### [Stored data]
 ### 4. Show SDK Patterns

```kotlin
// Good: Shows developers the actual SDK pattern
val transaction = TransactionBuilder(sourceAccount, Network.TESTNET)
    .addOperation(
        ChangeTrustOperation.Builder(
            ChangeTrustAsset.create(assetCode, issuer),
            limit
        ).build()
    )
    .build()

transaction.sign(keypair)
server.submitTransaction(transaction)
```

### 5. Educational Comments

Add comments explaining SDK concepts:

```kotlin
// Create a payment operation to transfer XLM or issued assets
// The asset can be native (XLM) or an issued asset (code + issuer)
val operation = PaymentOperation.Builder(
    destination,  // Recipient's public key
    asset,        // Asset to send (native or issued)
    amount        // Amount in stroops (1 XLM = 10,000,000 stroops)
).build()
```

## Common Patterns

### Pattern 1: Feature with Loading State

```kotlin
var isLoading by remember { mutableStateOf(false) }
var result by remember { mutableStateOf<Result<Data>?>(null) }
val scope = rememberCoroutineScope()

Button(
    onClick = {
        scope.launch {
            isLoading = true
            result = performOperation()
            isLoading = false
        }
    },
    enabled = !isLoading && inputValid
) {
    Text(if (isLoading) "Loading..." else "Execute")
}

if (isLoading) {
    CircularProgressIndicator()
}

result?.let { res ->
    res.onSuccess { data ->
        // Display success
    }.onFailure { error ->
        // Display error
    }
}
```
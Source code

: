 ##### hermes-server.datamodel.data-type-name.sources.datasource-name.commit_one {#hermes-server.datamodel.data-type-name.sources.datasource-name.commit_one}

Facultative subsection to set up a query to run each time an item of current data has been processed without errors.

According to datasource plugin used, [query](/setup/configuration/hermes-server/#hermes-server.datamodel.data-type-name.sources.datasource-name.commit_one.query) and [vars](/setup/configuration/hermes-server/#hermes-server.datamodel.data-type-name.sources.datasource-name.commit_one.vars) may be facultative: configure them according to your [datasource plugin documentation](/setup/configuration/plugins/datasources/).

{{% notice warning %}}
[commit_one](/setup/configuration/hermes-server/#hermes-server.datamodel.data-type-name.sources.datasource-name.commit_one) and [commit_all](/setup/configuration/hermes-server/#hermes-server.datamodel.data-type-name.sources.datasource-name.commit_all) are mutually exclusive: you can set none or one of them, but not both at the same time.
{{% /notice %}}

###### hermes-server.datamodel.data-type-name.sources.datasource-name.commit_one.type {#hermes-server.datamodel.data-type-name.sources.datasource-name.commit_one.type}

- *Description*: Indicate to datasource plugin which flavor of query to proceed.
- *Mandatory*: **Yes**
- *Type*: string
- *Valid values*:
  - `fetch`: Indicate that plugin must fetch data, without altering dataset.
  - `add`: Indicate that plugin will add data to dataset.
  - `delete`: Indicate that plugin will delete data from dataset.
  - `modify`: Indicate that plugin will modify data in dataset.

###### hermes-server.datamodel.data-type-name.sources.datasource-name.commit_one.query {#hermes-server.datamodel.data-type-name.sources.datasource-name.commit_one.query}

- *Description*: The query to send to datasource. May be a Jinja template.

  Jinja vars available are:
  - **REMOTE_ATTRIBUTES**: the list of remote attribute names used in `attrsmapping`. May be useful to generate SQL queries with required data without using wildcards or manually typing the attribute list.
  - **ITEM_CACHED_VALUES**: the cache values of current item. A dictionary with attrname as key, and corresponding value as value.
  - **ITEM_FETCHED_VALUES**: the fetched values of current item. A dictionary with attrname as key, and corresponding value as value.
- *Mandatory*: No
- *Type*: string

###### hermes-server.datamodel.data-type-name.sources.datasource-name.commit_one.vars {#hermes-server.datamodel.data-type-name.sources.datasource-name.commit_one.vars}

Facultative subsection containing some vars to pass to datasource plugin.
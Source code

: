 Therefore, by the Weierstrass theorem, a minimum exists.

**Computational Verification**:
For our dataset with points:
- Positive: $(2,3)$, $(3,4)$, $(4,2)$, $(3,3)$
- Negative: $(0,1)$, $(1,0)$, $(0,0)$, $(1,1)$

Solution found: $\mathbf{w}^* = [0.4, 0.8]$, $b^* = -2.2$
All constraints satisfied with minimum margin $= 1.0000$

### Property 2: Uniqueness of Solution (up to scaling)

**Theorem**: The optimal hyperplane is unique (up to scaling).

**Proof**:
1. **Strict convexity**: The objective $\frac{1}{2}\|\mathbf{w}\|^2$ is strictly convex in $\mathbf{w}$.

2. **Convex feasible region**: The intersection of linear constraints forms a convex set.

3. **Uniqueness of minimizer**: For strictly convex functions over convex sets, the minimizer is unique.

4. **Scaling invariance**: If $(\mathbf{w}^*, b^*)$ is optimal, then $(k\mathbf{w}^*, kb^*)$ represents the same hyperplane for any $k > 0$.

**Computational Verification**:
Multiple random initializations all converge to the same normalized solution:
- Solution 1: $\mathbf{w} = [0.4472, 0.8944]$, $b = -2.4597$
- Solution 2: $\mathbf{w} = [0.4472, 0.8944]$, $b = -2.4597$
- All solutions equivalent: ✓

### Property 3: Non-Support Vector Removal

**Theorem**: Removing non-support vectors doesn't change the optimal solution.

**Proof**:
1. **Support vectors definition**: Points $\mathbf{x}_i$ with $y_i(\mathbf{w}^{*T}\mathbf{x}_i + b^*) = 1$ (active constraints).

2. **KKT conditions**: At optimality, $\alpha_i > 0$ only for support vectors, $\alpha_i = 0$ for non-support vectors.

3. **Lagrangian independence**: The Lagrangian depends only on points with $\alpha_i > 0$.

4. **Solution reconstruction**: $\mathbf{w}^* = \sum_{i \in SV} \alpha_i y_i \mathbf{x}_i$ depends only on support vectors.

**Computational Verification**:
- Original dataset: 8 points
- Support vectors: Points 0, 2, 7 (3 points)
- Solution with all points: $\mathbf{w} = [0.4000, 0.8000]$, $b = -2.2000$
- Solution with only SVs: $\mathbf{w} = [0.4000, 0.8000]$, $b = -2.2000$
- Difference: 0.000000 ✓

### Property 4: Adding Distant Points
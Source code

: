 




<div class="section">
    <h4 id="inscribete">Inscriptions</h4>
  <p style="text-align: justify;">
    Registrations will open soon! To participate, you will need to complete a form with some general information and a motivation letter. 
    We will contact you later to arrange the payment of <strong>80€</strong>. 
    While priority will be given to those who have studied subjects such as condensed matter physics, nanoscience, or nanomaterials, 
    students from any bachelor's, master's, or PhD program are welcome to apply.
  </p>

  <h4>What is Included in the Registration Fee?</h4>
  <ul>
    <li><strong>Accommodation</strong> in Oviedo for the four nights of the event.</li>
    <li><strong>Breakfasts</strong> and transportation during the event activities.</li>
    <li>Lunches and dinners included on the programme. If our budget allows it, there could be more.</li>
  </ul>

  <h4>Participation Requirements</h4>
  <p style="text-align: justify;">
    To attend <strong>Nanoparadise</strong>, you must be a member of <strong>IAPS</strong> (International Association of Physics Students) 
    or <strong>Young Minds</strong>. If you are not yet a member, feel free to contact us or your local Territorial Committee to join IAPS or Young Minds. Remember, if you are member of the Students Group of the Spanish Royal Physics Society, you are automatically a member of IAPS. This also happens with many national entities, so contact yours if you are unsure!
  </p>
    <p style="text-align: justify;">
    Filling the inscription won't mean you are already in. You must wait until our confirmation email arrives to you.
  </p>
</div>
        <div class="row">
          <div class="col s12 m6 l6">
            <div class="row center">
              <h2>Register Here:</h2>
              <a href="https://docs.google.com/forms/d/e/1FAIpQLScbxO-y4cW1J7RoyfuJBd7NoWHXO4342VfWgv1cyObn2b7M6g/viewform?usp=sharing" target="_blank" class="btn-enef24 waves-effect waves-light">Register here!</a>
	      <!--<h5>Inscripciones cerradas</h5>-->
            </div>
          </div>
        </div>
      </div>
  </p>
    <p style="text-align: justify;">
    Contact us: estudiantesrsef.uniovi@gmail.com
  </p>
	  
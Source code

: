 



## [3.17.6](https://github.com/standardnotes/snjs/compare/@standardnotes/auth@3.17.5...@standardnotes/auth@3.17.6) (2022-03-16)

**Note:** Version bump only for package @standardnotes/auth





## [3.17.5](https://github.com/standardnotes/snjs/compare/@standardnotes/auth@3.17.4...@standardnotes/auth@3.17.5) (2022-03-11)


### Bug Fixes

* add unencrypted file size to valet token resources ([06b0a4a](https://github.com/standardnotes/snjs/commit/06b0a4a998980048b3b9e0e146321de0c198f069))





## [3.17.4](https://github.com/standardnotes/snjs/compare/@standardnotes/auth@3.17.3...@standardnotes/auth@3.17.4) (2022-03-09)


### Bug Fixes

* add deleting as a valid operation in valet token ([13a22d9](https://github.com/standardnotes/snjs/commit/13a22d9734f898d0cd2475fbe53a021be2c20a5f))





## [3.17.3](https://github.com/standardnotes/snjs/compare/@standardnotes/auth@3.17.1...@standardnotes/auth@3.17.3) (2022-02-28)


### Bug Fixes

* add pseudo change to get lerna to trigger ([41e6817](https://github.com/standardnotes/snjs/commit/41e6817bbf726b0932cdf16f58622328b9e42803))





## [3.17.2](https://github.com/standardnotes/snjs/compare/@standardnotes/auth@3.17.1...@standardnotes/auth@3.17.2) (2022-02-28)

### [The task]
Within the data above, the span starting at the line containing "For our dataset" and ending at the line containing "2. **Convex feasible" is to be retyped exactly, with no other lines.

### [Worked solution]
For our dataset with points:
- Positive: $(2,3)$, $(3,4)$, $(4,2)$, $(3,3)$
- Negative: $(0,1)$, $(1,0)$, $(0,0)$, $(1,1)$

Solution found: $\mathbf{w}^* = [0.4, 0.8]$, $b^* = -2.2$
All constraints satisfied with minimum margin $= 1.0000$

### Property 2: Uniqueness of Solution (up to scaling)

**Theorem**: The optimal hyperplane is unique (up to scaling).

**Proof**:
1. **Strict convexity**: The objective $\frac{1}{2}\|\mathbf{w}\|^2$ is strictly convex in $\mathbf{w}$.

2. **Convex feasible region**: The intersection of linear constraints forms a convex set.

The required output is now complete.